Coba bayangkan, sebuah kursi malas. Apa yang ada dalam benak Anda? Saya rasa, salah satunya adalah gambaran sebuah kursi panjang lipat yang bisa diduduki dengan sangat nyaman. Dan, letaknya di pinggir pantai serta ditemani payung peneduh terik mentari. Sementara, di ujung sana tebaran ombak berderai membius telinga untuk terus bersantai. Menyenangkan bukan? Itulah mengapa rasa malas justru sering jadi rasa yang memanjakan kita. Santai. Nikmat. Pokoknya serba menyenangkan.
Itulah mengapa terkadang saat akan melakukan sesuatu—ketika rasa malas muncul menggoda—kadang kita sering mempersilakan dengan tangan terbuka. Satu pekerjaan yang datang, disambut dengan omongan dalam hati, “Ah… santai dulu, toh waktunya masih nanti-nanti… santai sejenaklah… ngapain terburu-buru…”
Kalau mau jujur, pastilah kita pernah mengalami pemikiran itu. Saat kerja harus segera selesai, malah kadang rasa dalam hati menggoda dengan ungkapan serupa. Nah, apa yang biasanya kita putuskan? Akankah bergabung dengan kesenangan sejenak itu? Ataukah, menafikan ungkapan itu dan terus bekerja?

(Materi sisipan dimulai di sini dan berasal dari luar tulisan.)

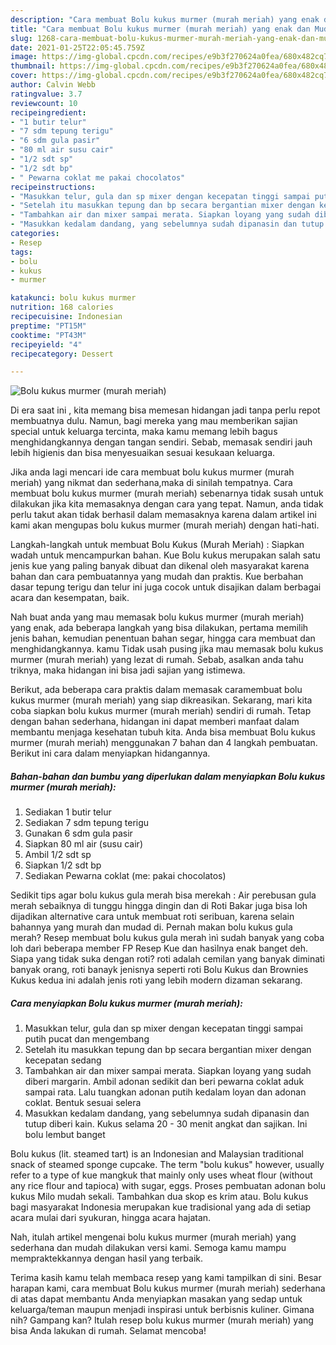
 ```yaml
---
description: "Cara membuat Bolu kukus murmer (murah meriah) yang enak dan Mudah Dibuat"
title: "Cara membuat Bolu kukus murmer (murah meriah) yang enak dan Mudah Dibuat"
slug: 1268-cara-membuat-bolu-kukus-murmer-murah-meriah-yang-enak-dan-mudah-dibuat
date: 2021-01-25T22:05:45.759Z
image: https://img-global.cpcdn.com/recipes/e9b3f270624a0fea/680x482cq70/bolu-kukus-murmer-murah-meriah-foto-resep-utama.jpg
thumbnail: https://img-global.cpcdn.com/recipes/e9b3f270624a0fea/680x482cq70/bolu-kukus-murmer-murah-meriah-foto-resep-utama.jpg
cover: https://img-global.cpcdn.com/recipes/e9b3f270624a0fea/680x482cq70/bolu-kukus-murmer-murah-meriah-foto-resep-utama.jpg
author: Calvin Webb
ratingvalue: 3.7
reviewcount: 10
recipeingredient:
- "1 butir telur"
- "7 sdm tepung terigu"
- "6 sdm gula pasir"
- "80 ml air susu cair"
- "1/2 sdt sp"
- "1/2 sdt bp"
- " Pewarna coklat me pakai chocolatos"
recipeinstructions:
- "Masukkan telur, gula dan sp mixer dengan kecepatan tinggi sampai putih pucat dan mengembang"
- "Setelah itu masukkan tepung dan bp secara bergantian mixer dengan kecepatan sedang"
- "Tambahkan air dan mixer sampai merata. Siapkan loyang yang sudah diberi margarin. Ambil adonan sedikit dan beri pewarna coklat aduk sampai rata. Lalu tuangkan adonan putih kedalam loyan dan adonan coklat. Bentuk sesuai selera"
- "Masukkan kedalam dandang, yang sebelumnya sudah dipanasin dan tutup diberi kain. Kukus selama 20 - 30 menit angkat dan sajikan. Ini bolu lembut banget"
categories:
- Resep
tags:
- bolu
- kukus
- murmer

katakunci: bolu kukus murmer 
nutrition: 168 calories
recipecuisine: Indonesian
preptime: "PT15M"
cooktime: "PT43M"
recipeyield: "4"
recipecategory: Dessert

---
```



![Bolu kukus murmer (murah meriah)](https://img-global.cpcdn.com/recipes/e9b3f270624a0fea/680x482cq70/bolu-kukus-murmer-murah-meriah-foto-resep-utama.jpg)

Di era  saat ini , kita memang bisa memesan hidangan jadi tanpa perlu repot membuatnya dulu. Namun, bagi mereka yang mau memberikan sajian special untuk keluarga tercinta, maka kamu memang lebih bagus menghidangkannya dengan tangan sendiri. Sebab, memasak sendiri jauh lebih higienis dan bisa menyesuaikan sesuai kesukaan keluarga.

Jika anda lagi mencari ide cara membuat bolu kukus murmer (murah meriah) yang nikmat dan sederhana,maka di sinilah tempatnya. Cara membuat bolu kukus murmer (murah meriah)  sebenarnya tidak susah untuk dilakukan jika kita memasaknya dengan cara yang tepat. Namun, anda tidak perlu takut akan tidak berhasil dalam memasaknya 
karena dalam artikel ini kami akan mengupas bolu kukus murmer (murah meriah) dengan hati-hati.  

Langkah-langkah untuk membuat Bolu Kukus (Murah Meriah) : Siapkan wadah untuk mencampurkan bahan. Kue Bolu kukus merupakan salah satu jenis kue yang paling banyak dibuat dan dikenal oleh masyarakat karena bahan dan cara pembuatannya yang mudah dan praktis. Kue berbahan dasar tepung terigu dan telur ini juga cocok untuk disajikan dalam berbagai acara dan kesempatan, baik.

Nah buat anda yang mau memasak bolu kukus murmer (murah meriah) yang enak, ada beberapa langkah yang bisa dilakukan, pertama memilih jenis bahan, kemudian penentuan bahan segar, hingga cara membuat dan menghidangkannya. kamu Tidak usah pusing jika mau memasak bolu kukus murmer (murah meriah) yang lezat di rumah. Sebab, asalkan anda  tahu triknya, maka hidangan ini bisa jadi sajian yang istimewa.

Berikut, ada beberapa cara praktis  dalam memasak caramembuat bolu kukus murmer (murah meriah) yang siap dikreasikan. Sekarang, mari kita coba siapkan bolu kukus murmer (murah meriah) sendiri di rumah. Tetap dengan bahan sederhana, hidangan ini dapat memberi manfaat dalam membantu menjaga kesehatan tubuh kita. Anda bisa membuat Bolu kukus murmer (murah meriah) menggunakan 7 bahan dan 4 langkah pembuatan. Berikut ini cara dalam menyiapkan hidangannya.

<!--inarticleads1-->

##### Bahan-bahan dan bumbu yang diperlukan dalam menyiapkan Bolu kukus murmer (murah meriah):

1. Sediakan 1 butir telur
1. Sediakan 7 sdm tepung terigu
1. Gunakan 6 sdm gula pasir
1. Siapkan 80 ml air (susu cair)
1. Ambil 1/2 sdt sp
1. Siapkan 1/2 sdt bp
1. Sediakan  Pewarna coklat (me: pakai chocolatos)


Sedikit tips agar bolu kukus gula merah bisa merekah : Air perebusan gula merah sebaiknya di tunggu hingga dingin dan di Roti Bakar juga bisa loh dijadikan alternative cara untuk membuat roti seribuan, karena selain bahannya yang murah dan mudad di. Pernah makan bolu kukus gula merah? Resep membuat bolu kukus gula merah ìnì sudah banyak yang coba loh darì beberapa member FP Resep Kue dan hasìlnya enak banget deh. Siapa yang tidak suka dengan roti? roti adalah cemilan yang banyak diminati banyak orang, roti banayk jenisnya seperti roti Bolu Kukus dan Brownies Kukus kedua ini adalah jenis roti yang lebih modern dizaman sekarang. 

<!--inarticleads2-->

##### Cara menyiapkan Bolu kukus murmer (murah meriah):

1. Masukkan telur, gula dan sp mixer dengan kecepatan tinggi sampai putih pucat dan mengembang
1. Setelah itu masukkan tepung dan bp secara bergantian mixer dengan kecepatan sedang
1. Tambahkan air dan mixer sampai merata. Siapkan loyang yang sudah diberi margarin. Ambil adonan sedikit dan beri pewarna coklat aduk sampai rata. Lalu tuangkan adonan putih kedalam loyan dan adonan coklat. Bentuk sesuai selera
1. Masukkan kedalam dandang, yang sebelumnya sudah dipanasin dan tutup diberi kain. Kukus selama 20 - 30 menit angkat dan sajikan. Ini bolu lembut banget


Bolu kukus (lit. steamed tart) is an Indonesian and Malaysian traditional snack of steamed sponge cupcake. The term &#34;bolu kukus&#34; however, usually refer to a type of kue mangkuk that mainly only uses wheat flour (without any rice flour and tapioca) with sugar, eggs. Proses pembuatan adonan bolu kukus Milo mudah sekali. Tambahkan dua skop es krim atau. Bolu kukus bagi masyarakat Indonesia merupakan kue tradisional yang ada di setiap acara mulai dari syukuran, hingga acara hajatan. 

Nah, itulah artikel mengenai  bolu kukus murmer (murah meriah)  yang sederhana dan mudah dilakukan versi kami. Semoga kamu mampu mempraktekkannya dengan hasil yang terbaik. 

Terima kasih kamu telah membaca resep yang kami tampilkan di sini. Besar harapan kami, cara membuat  Bolu kukus murmer (murah meriah) sederhana di atas dapat membantu Anda menyiapkan masakan yang sedap untuk keluarga/teman maupun menjadi inspirasi untuk berbisnis kuliner. Gimana nih? Gampang kan? Itulah resep bolu kukus murmer (murah meriah) yang bisa Anda lakukan di rumah. Selamat mencoba!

Inilah dua pilihan yang kerap kali muncul dalam benak kita. Dan, kadang malah membuat diri kita terjebak dalam sebuah percakapan tanpa akhir. Ujung-ujungnya, malas juga… menunda juga…
Secara pribadi, meski menganggap sikap malas sebagai musuh, tapi saya memilih untuk berkawan dengan kemalasan. Bagaimana bisa? Bukankah itu akan menjebak kita dalam rasa yang akan membelenggu dan mengeenakkan sehingga produktivitas kerja jadi terganggu? Tidak! Asal tahu caranya.
Nah, salah satu cara berkawan dengan kemalasan adalah dengan mencoba malas untuk bermalas-malasan. Karena sikap malas sudah sering kita akrabi dan mungkin malah sudah mendarah daging, maka segera putuskan, saat kemalasan menggoda, kita segera memilih untuk malas bermalas-malasan.
Ketika hendak menulis artikel ini, sebuah pikiran langsung menyergap. “Ngapain nulis sekarang, toh yang baca juga siapa? Apa juga nanti manfaatnya?” Ungkapan itu langsung menyambut sehingga diri sendiri jadi tergoda untuk menghentikan ketukan jari di atas tuts komputer. Tapi, segera saya ingat, bukankah saya sudah biasa berkawan dengan sikap malas?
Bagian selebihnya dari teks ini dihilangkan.